В штабе полка к нему подошел Сапега.
– Товарищ полковник, прошу извинить, что обращаюсь в такую минуту… Поступила информация от источника… Литкин был у художника… Чеченцы выходят на связь… Сегодня возможен контакт… Прикажете мне выходить на связь?
– Моя работа, – сказал полковник. – Валеру отвезу и вернусь…
Сидел в глубине «бэтээра», ослепляемый низким солнцем, бьющим в бойницы. Держал руку сына, которая стала холодной, утрачивала гибкость и мягкость.
Генерал-лейтенант на командном пункте, развернутом на верхней площадке изглоданного снарядами многоэтажного дома, вел управление боем.
Начавшийся утром на отдельных участках, бой разгорался, захватывал своими вспышками, рокотами, косматыми дымами все новые и новые районы. Из отдельных лоскутьев, огненных мазков и линий сливался в общую картину штурма, которая была явлена глазам генерала медленными клубами копоти, тусклыми отдаленными мерцаниями, мутными молниями реактивных снарядов. Дополнялась звуками разрывов на центральных площадях и окраинах, рокотами артиллерии, наносившей огневой удар перед атакой штурмовых групп, чавканьем танковых пушек, долбящих фасады с засевшими снайперами. Эти зрительные и звуковые образы лишь обогащали представление о бое, который, ежеминутно меняя контур, открывался генералу в потоках боевой информации. В докладах командиров полков, в охрипших, дышащих в рации и телефоны голосах штабистов, в карте начальника штаба, на которую тот цветными фломастерами наносил неровную кромку, где сталкивались атакующие армейские части и оборонявшие город чеченцы.
Информация шла непрерывным тревожным валом.

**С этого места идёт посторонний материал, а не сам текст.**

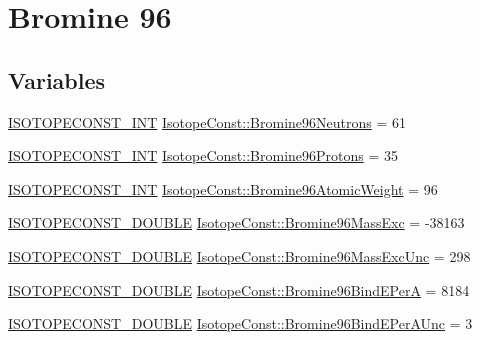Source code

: \hypertarget{group___isotope_const-_bromine-_br96}{}\section{Bromine 96}
\label{group___isotope_const-_bromine-_br96}
\subsection*{Variables}
\begin{DoxyCompactItemize}
\item 
\mbox{\hyperlink{group___isotope_const-_macros_ga5f18360b3e99483a35c32d789e62621c}{I\+S\+O\+T\+O\+P\+E\+C\+O\+N\+S\+T\+\_\+\+I\+NT}} \mbox{\hyperlink{group___isotope_const-_bromine-_br96_ga8d802724f240ce89396ad4779f7becb1}{Isotope\+Const\+::\+Bromine96\+Neutrons}} = 61
\item 
\mbox{\hyperlink{group___isotope_const-_macros_ga5f18360b3e99483a35c32d789e62621c}{I\+S\+O\+T\+O\+P\+E\+C\+O\+N\+S\+T\+\_\+\+I\+NT}} \mbox{\hyperlink{group___isotope_const-_bromine-_br96_gaf2a6deb1b5eb0870a2d96b88a62b2e6d}{Isotope\+Const\+::\+Bromine96\+Protons}} = 35
\item 
\mbox{\hyperlink{group___isotope_const-_macros_ga5f18360b3e99483a35c32d789e62621c}{I\+S\+O\+T\+O\+P\+E\+C\+O\+N\+S\+T\+\_\+\+I\+NT}} \mbox{\hyperlink{group___isotope_const-_bromine-_br96_gaff04186f7e8b1f7a84ec34f177ef5556}{Isotope\+Const\+::\+Bromine96\+Atomic\+Weight}} = 96
\item 
\mbox{\hyperlink{group___isotope_const-_macros_ga8f45a7272ce02c0b4c65c44636ed719a}{I\+S\+O\+T\+O\+P\+E\+C\+O\+N\+S\+T\+\_\+\+D\+O\+U\+B\+LE}} \mbox{\hyperlink{group___isotope_const-_bromine-_br96_ga9a298850a1a4fa0c7c4a124612836357}{Isotope\+Const\+::\+Bromine96\+Mass\+Exc}} = -\/38163
\item 
\mbox{\hyperlink{group___isotope_const-_macros_ga8f45a7272ce02c0b4c65c44636ed719a}{I\+S\+O\+T\+O\+P\+E\+C\+O\+N\+S\+T\+\_\+\+D\+O\+U\+B\+LE}} \mbox{\hyperlink{group___isotope_const-_bromine-_br96_ga4efc60815e6e1ec70e67a837455255a6}{Isotope\+Const\+::\+Bromine96\+Mass\+Exc\+Unc}} = 298
\item 
\mbox{\hyperlink{group___isotope_const-_macros_ga8f45a7272ce02c0b4c65c44636ed719a}{I\+S\+O\+T\+O\+P\+E\+C\+O\+N\+S\+T\+\_\+\+D\+O\+U\+B\+LE}} \mbox{\hyperlink{group___isotope_const-_bromine-_br96_ga2465619a0b613ace22c3c87ad7eaa61e}{Isotope\+Const\+::\+Bromine96\+Bind\+E\+PerA}} = 8184
\item 
\mbox{\hyperlink{group___isotope_const-_macros_ga8f45a7272ce02c0b4c65c44636ed719a}{I\+S\+O\+T\+O\+P\+E\+C\+O\+N\+S\+T\+\_\+\+D\+O\+U\+B\+LE}} \mbox{\hyperlink{group___isotope_const-_bromine-_br96_ga88c527d00bba58785e15fb563eb107a2}{Isotope\+Const\+::\+Bromine96\+Bind\+E\+Per\+A\+Unc}} = 3

\end{DoxyCompactItemize}
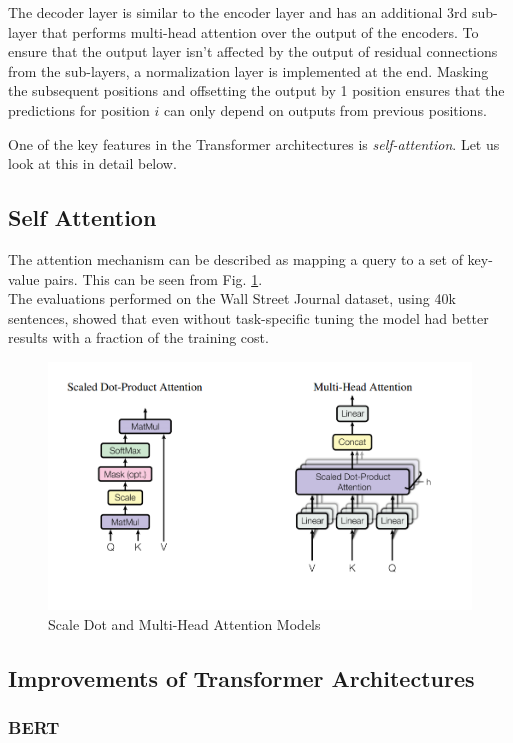 \documentclass[12pt]{report}
\begin{document}
			The decoder layer is similar to the encoder layer and has an additional 3rd sub-layer that performs multi-head attention over the output of the encoders. To ensure that the output layer isn't affected by the output of residual connections from the sub-layers, a normalization layer is implemented at the end. Masking the subsequent positions and offsetting the output by 1 position ensures that the predictions for position $ i $ can only depend on outputs from previous positions.

			One of the key features in the Transformer architectures is \textit{self-attention}. Let us look at this in detail below.
			\subsection{Self Attention}\label{231}
			The attention mechanism can be described as mapping a query to a set of key-value pairs. This can be seen from Fig. \ref{multiHeadAttention}. \\The evaluations performed on the Wall Street Journal dataset\citep{wsj}, using 40k sentences, showed that even without task-specific tuning the model had better results with a fraction of the training cost.
			\begin{figure}[h!]
				\centering
				\includegraphics[scale=0.4]{../images/multihead.png}
				\caption{Scale Dot and Multi-Head Attention Models \cite{atayl}}\label{multiHeadAttention}
			\end{figure}

		\subsection{Improvements of Transformer Architectures}\label{232}

		\subsubsection{BERT}\label{2321}
\end{document}
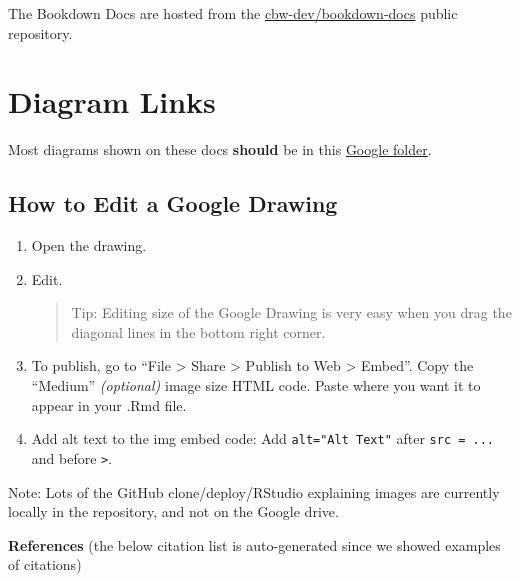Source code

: \documentclass[
]{book}
\theoremstyle{definition}
\theoremstyle{definition}
\theoremstyle{definition}
\theoremstyle{definition}
\theoremstyle{remark}
\begin{document}
The Bookdown Docs are hosted from the \href{https://github.com/cbw-dev/bookdown-docs}{cbw-dev/bookdown-docs} public repository.

\section{Diagram Links}\label{diagram-links}

Most diagrams shown on these docs \textbf{should} be in this \href{https://drive.google.com/drive/folders/136sy6WIiSG3tBFVpHt8yQwLakB4TFJvn?usp=sharing}{Google folder}.

\subsection{How to Edit a Google Drawing}\label{how-to-edit-a-google-drawing}

\begin{enumerate}
\def\labelenumi{\arabic{enumi}.}
\item
  Open the drawing.
\item
  Edit.

  \begin{quote}
  Tip: Editing size of the Google Drawing is very easy when you drag the diagonal lines in the bottom right corner.
  \end{quote}
\item
  To publish, go to ``File \textgreater{} Share \textgreater{} Publish to Web \textgreater{} Embed''. Copy the ``Medium'' \emph{(optional)} image size HTML code. Paste where you want it to appear in your .Rmd file.
\item
  Add alt text to the img embed code: Add \texttt{alt="Alt\ Text"} after \texttt{src\ =\ ...} and before \texttt{\textgreater{}}.
\end{enumerate}

Note: Lots of the GitHub clone/deploy/RStudio explaining images are currently locally in the repository, and not on the Google drive.

\textbf{References} (the below citation list is auto-generated since we showed examples of citations)

  
\end{document}
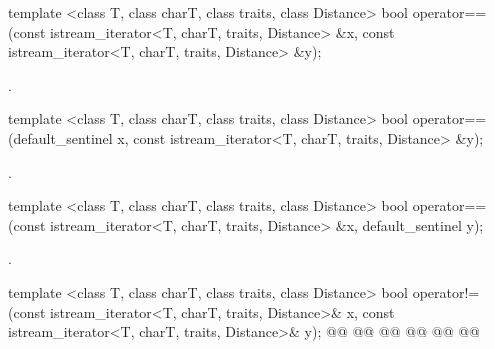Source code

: %
%
\begin{itemdecl}
template <class T, class charT, class traits, class Distance>
  bool operator==(const istream_iterator<T, charT, traits, Distance> &x,
                  const istream_iterator<T, charT, traits, Distance> &y);
\end{itemdecl}

\begin{itemdescr}
\pnum
\returns
{}.%
\end{itemdescr}

{\color{newclr}
\begin{itemdecl}
template <class T, class charT, class traits, class Distance>
  bool operator==(default_sentinel x,
                  const istream_iterator<T, charT, traits, Distance> &y);
\end{itemdecl}

\begin{itemdescr}
\pnum
\returns
{}.%
\end{itemdescr}

\begin{itemdecl}
template <class T, class charT, class traits, class Distance>
  bool operator==(const istream_iterator<T, charT, traits, Distance> &x,
                  default_sentinel y);
\end{itemdecl}

\begin{itemdescr}
\pnum
\returns
{}.%
\end{itemdescr}
}

%
%
\begin{itemdecl}
template <class T, class charT, class traits, class Distance>
  bool operator!=(const istream_iterator<T, charT, traits, Distance>& x,
                  const istream_iterator<T, charT, traits, Distance>& y);
@@
  @@
                  @@
@@
  @@
                  @@
\end{itemdecl}

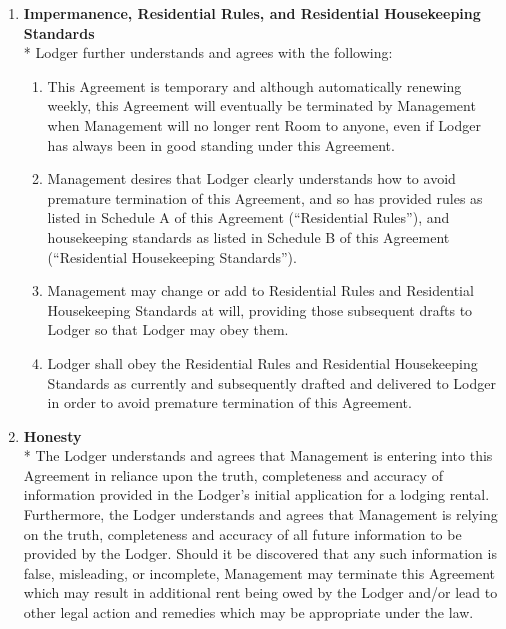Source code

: \documentclass[12pt,letterpaper]{article}
\newcommand{\lodger}{Lodger}
\newcommand{\rules}{Residential Rules}
\newcommand{\standards}{Residential Housekeeping Standards}
\newcommand{\management}{Management}
\newcommand{\room}{Room}
\begin{document}
\begin{enumerate}
		\item \textbf{Impermanence, \rules{}, and \standards{}}\\*
			\lodger{} further understands and agrees with the following: 
			\begin{enumerate}
				\item This Agreement is temporary and although automatically renewing weekly, this Agreement will eventually be terminated by \management{} when \management{} will no longer rent \room{} to anyone, even if \lodger{} has always been in good standing under this Agreement. 
				\item \management{} desires that \lodger{} clearly understands how to avoid premature termination of this Agreement, and so has provided rules as listed in Schedule A of this Agreement (``\rules{}''), and housekeeping standards as listed in Schedule B of this Agreement (``\standards{}''). 
				\item \management{} may change or add to \rules{} and \standards{} at will, providing those subsequent drafts to \lodger{} so that \lodger{} may obey them. 
				\item \lodger{} shall obey the \rules{} and \standards{} as currently and subsequently drafted and delivered to \lodger{} in order to avoid premature termination of this Agreement.
			\end{enumerate}

		\item \textbf{Honesty}\\*
			The \lodger{} understands and agrees that \management{} is entering into this Agreement in reliance upon the truth, completeness and accuracy of information provided in the \lodger{}'s initial application for a lodging rental. Furthermore, the \lodger{} understands and agrees that \management{} is relying on the truth, completeness and accuracy of all future information to be provided by the \lodger{}. Should it be discovered that any such information is false, misleading, or incomplete, \management{} may terminate this Agreement which may result in additional rent being owed by the \lodger{} and/or lead to other legal action and remedies which may be appropriate under the law. 

	\end{enumerate}
\end{document}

В районе универсама чеченцы контратаковали, и начальник артиллерии, задыхаясь от кашля, называл по рации цели, которые утром были в тылу наступавших. Один из домов переходил из рук в руки, и генерал приказал оставить его, отойти на исходный рубеж, направил на дом плазменный удар танкового огнемета. Над окраиной был подбит вертолет разведки, и пока пилоты выводили горящую машину из зоны обстрела, начальник авиации связывался с командирами полков, требуя выдвижения в предполагаемый район приземления.
В туннеле у центральной площади были сожжены два танка, оглушенный экипаж отстреливался, пока к нему пробивалась бронегруппа спецназа. Звонил из Моздока командующий, требуя доложить обстановку, и генерал докладывал, заглядывая в исчерченную фломастером карту, одновременно слушая позывные «Фиалки», у которой кончались боеприпасы, делал ужасные глаза заму по вооружению, грозно кивая на рацию, торопя колонну «Уралов», подвозивших на передовую снаряды. В Старопромысловском районе вышла группа боевиков с белыми флагами, и генерал приказал не стрелять, принять капитуляцию.
Казалось, в город упала с неба огромная шаровая молния. Ртутный шар мерцал сквозь копоть, вспыхивал слепящей поверхностью, окутывался черной гарью испепеленного вещества. Генерал, управляя боем, держал этот огненный шар в каменной оболочке города, не давая ему истечь жидкими ручьями огня, уйти в глубину, израсходовав разрушительную силу, улетучиться, растеряв в пустынных окрестностях свое электричество.
Он радовался, когда после его приказов удавалось добиться успеха. Огорчался, когда его команды тонули в безволии и усталости ослабевших частей. Пугался, когда мембрана передовой начинала выгибаться в обратную сторону под давлением бесстрашной чеченской атаки. Возбуждался и ликовал, благодарил командира полка, когда фронт выпрямлялся после удара по чеченскому флангу. Он перемещал в городе танки, поднимал авиацию, управлял огнем батарей. Видел, как его воля, командирская страсть, мгновенная прозорливость управляют огромной махиной штурма. И при этом знал тот предел, за которым его приказы не действовали, его воля была бессильна, его разум не мог охватить внеразумную, непостижимую сущность боя.